As important as it is to celebrate Black History Month, it can feel like a bit of a strange commemoration. As these movies show, Black history is at its core American history, and needs to be remembered as such. It doesn’t exist in a vacuum, and it is not always a simple story with villains or heroes. The best movies to watch in commemoration of this month are ones that challenge your notions of how Black people have lived in America, and what their lives have meant.
There are far more movies you could watch than will ever fit on a single list, so we’ve tried to boil it down to a few essential titles. Thankfully, though, there are plenty of great movies past the 10 that are listed below.
A foundational text on the Black experience in America, Lorraine Hansbury’s widely acclaimed play was adapted into a movie of the same name starring Sidney Poitier. The story follows a Black family in the 1950s as they deal with the fallout of a large insurance payment, and must decide whether to leave their rundown apartment on Chicago’s Southside for a primarily white neighborhood, or remain where they are. Poitier gives an urgent, lived-in performance as the film tackles the issues of racism and assimilation through the prism of a single family.
Spike Lee’s magnum opus, Do the Right Thing is not strictly historical, but its sad, unmistakable relevance has endured for more than 30 years. The movie tells the story of one hot day in Brooklyn as tensions rise between the primarily Black residents of the street and the white owners of a pizza parlor that exists primarily to serve them. It’s a movie about anger and hurt, and it’s one that still feels like a primal scream today.
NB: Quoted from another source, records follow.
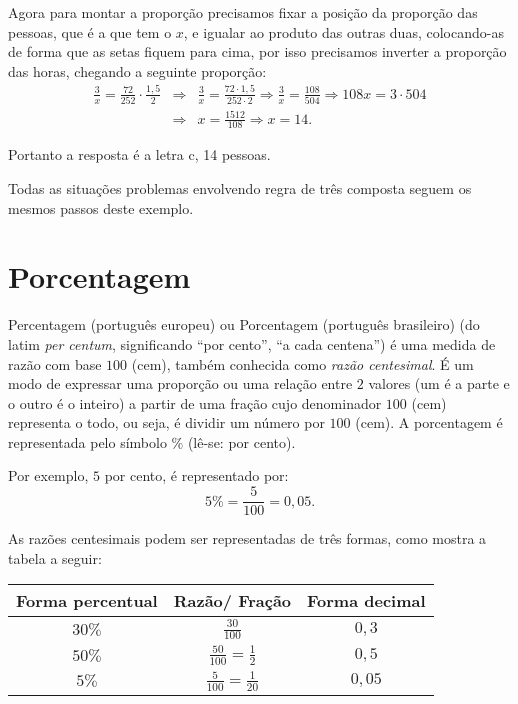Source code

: \begin{exem}
  Agora para montar a proporção precisamos fixar a posição da proporção das pessoas, que é a que tem o $x$, e igualar ao produto das outras duas, colocando-as de forma que as setas fiquem para cima, por isso precisamos inverter a proporção das horas, chegando a seguinte proporção:
  \begin{eqnarray}
    \frac{3}{x}= \frac{72}{252} \cdot \frac{1,5}{2} & \Rightarrow & \frac{3}{x}=\frac{72\cdot 1,5}{252 \cdot 2} \Rightarrow \frac{3}{x}=\frac{108}{504} \Rightarrow 108 x= 3 \cdot 504\\
    & \Rightarrow &x=\frac{1512}{108} \Rightarrow x=14.
  \end{eqnarray}

  Portanto a resposta é a letra c, 14 pessoas.
  \fim
\end{exem}

Todas as situações problemas envolvendo regra de três composta seguem os mesmos passos deste exemplo.


\chapter{Porcentagem}

Percentagem (português europeu) ou Porcentagem (português brasileiro) (do latim \textit{per centum}, significando ``por cento'', ``a cada centena'') é uma medida de razão com base $100$ (cem), também conhecida como \textit{razão centesimal}. É um modo de expressar uma proporção ou uma relação entre $2$ valores (um é a parte e o outro é o inteiro) a partir de uma fração cujo denominador $100$ (cem) representa o todo, ou seja, é dividir um número por $100$ (cem). A porcentagem é representada pelo símbolo $\%$ (lê-se: por cento).

Por exemplo, $5$ por cento, é representado por:
\begin{equation}
 5\%= \frac{5}{100}= 0,05 .
\end{equation}

As razões centesimais podem ser representadas de três formas, como mostra a tabela a seguir:

\begin{table}[h]
\centering
 \begin{tabular}{|c|c|c|} \hline
  {\textbf{Forma percentual}} & {\textbf{Razão/ Fração}} & \textbf{Forma decimal} \\ \hline
 $30\%$ & $\frac{30}{100}$ & $0,3$ \\\hline
 $50\%$ & $\frac{50}{100} = \frac{1}{2}$ & $0,5$ \\\hline
 $5\%$ & $\frac{5}{100}=\frac{1}{20}$ & $0,05$ \\\hline
 \end{tabular}
\end{table}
As one of the great filmmakers of all-time, it feels only fitting that Spike Lee should have two spots on this list. The second goes to Malcolm X, a sprawling epic that chronicles the life and ultimate death of the titular figure. Denzel Washington delivers what is almost undoubtedly a career-best performance, and he anchors a film that feels much more expansive than much of Lee’s work, but no less precise or urgent in spite of its extended runtime.